The following entries are to be retyped in full, exactly as written.

Records drawn from a dataset:
▬▬▬▬▬▬▬▬▬▬
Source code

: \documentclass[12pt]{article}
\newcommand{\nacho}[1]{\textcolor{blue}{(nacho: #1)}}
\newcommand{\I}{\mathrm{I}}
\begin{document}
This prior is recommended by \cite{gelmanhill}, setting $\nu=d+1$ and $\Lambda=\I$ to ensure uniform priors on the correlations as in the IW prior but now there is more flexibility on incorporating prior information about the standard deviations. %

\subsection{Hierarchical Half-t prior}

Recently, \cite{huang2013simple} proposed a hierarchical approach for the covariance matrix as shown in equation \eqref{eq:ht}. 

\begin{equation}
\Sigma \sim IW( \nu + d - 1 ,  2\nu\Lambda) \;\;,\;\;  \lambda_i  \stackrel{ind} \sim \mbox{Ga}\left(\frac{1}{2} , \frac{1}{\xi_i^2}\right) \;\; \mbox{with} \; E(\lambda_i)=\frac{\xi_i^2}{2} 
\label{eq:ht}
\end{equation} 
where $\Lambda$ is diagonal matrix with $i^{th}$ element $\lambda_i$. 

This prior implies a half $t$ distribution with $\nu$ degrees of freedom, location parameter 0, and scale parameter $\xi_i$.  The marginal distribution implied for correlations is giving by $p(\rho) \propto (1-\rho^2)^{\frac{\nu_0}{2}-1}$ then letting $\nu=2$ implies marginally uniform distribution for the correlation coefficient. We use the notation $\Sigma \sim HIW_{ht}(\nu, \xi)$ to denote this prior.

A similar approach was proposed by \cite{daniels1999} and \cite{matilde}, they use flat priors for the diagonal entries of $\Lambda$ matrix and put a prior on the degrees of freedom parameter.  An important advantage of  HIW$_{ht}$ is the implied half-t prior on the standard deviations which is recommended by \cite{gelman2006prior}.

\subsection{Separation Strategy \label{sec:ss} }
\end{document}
▬▬▬▬▬▬▬▬▬▬
### ANSWER TO THE PROBLEM
Source code

: \documentclass[12pt]{article}
\newcommand{\nacho}[1]{\textcolor{blue}{(nacho: #1)}}
\newcommand{\I}{\mathrm{I}}
\begin{document}
This prior is recommended by \cite{gelmanhill}, setting $\nu=d+1$ and $\Lambda=\I$ to ensure uniform priors on the correlations as in the IW prior but now there is more flexibility on incorporating prior information about the standard deviations. %

\subsection{Hierarchical Half-t prior}

Recently, \cite{huang2013simple} proposed a hierarchical approach for the covariance matrix as shown in equation \eqref{eq:ht}. 

\begin{equation}
\Sigma \sim IW( \nu + d - 1 ,  2\nu\Lambda) \;\;,\;\;  \lambda_i  \stackrel{ind} \sim \mbox{Ga}\left(\frac{1}{2} , \frac{1}{\xi_i^2}\right) \;\; \mbox{with} \; E(\lambda_i)=\frac{\xi_i^2}{2} 
\label{eq:ht}
\end{equation} 
where $\Lambda$ is diagonal matrix with $i^{th}$ element $\lambda_i$. 

This prior implies a half $t$ distribution with $\nu$ degrees of freedom, location parameter 0, and scale parameter $\xi_i$.  The marginal distribution implied for correlations is giving by $p(\rho) \propto (1-\rho^2)^{\frac{\nu_0}{2}-1}$ then letting $\nu=2$ implies marginally uniform distribution for the correlation coefficient. We use the notation $\Sigma \sim HIW_{ht}(\nu, \xi)$ to denote this prior.

A similar approach was proposed by \cite{daniels1999} and \cite{matilde}, they use flat priors for the diagonal entries of $\Lambda$ matrix and put a prior on the degrees of freedom parameter.  An important advantage of  HIW$_{ht}$ is the implied half-t prior on the standard deviations which is recommended by \cite{gelman2006prior}.

\subsection{Separation Strategy \label{sec:ss} }
\end{document}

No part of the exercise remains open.